_BRIEF_
Copy out, from the entries below, each line holding the string "Summer".

Collected data:
· · · · · · ·
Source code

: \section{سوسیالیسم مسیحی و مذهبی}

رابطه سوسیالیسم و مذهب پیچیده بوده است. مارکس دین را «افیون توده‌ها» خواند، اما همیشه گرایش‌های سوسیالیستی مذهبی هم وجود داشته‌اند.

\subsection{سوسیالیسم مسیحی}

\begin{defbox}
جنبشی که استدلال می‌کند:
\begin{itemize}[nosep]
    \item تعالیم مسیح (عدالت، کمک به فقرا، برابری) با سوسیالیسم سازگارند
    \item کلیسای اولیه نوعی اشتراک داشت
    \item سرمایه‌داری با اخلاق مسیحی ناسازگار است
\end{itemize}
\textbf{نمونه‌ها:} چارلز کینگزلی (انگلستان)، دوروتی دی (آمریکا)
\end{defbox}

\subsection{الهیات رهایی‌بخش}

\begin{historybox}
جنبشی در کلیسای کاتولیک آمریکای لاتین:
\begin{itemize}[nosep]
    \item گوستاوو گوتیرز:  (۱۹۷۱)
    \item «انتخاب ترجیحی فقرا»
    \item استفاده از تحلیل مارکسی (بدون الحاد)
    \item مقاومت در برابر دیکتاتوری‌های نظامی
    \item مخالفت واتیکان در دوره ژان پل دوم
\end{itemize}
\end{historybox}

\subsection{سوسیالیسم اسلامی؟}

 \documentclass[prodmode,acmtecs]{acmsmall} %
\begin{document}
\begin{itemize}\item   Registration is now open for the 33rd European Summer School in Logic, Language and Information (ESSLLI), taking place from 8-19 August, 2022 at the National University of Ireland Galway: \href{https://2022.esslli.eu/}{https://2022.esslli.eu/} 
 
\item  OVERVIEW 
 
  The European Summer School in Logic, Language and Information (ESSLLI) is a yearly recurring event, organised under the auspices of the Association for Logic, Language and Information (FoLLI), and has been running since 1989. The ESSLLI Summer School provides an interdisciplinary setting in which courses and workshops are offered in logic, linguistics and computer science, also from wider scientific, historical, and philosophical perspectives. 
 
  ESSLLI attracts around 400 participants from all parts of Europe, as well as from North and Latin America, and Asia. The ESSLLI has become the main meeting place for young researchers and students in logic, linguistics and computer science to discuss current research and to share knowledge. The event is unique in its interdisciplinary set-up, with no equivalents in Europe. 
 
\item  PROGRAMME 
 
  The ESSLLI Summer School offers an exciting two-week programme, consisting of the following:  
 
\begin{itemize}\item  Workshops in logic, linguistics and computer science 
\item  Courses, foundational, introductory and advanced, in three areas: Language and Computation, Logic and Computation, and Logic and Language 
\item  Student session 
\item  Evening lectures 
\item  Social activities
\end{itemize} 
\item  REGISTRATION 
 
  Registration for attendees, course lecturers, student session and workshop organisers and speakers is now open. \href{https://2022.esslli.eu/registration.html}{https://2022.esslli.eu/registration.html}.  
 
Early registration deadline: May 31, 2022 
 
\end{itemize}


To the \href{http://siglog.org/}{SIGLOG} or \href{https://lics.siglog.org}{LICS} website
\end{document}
· · · · · · ·
_EXERCISE RESPONSE_
\begin{itemize}\item   Registration is now open for the 33rd European Summer School in Logic, Language and Information (ESSLLI), taking place from 8-19 August, 2022 at the National University of Ireland Galway: \href{https://2022.esslli.eu/}{https://2022.esslli.eu/} 
  The European Summer School in Logic, Language and Information (ESSLLI) is a yearly recurring event, organised under the auspices of the Association for Logic, Language and Information (FoLLI), and has been running since 1989. The ESSLLI Summer School provides an interdisciplinary setting in which courses and workshops are offered in logic, linguistics and computer science, also from wider scientific, historical, and philosophical perspectives. 
  The ESSLLI Summer School offers an exciting two-week programme, consisting of the following:  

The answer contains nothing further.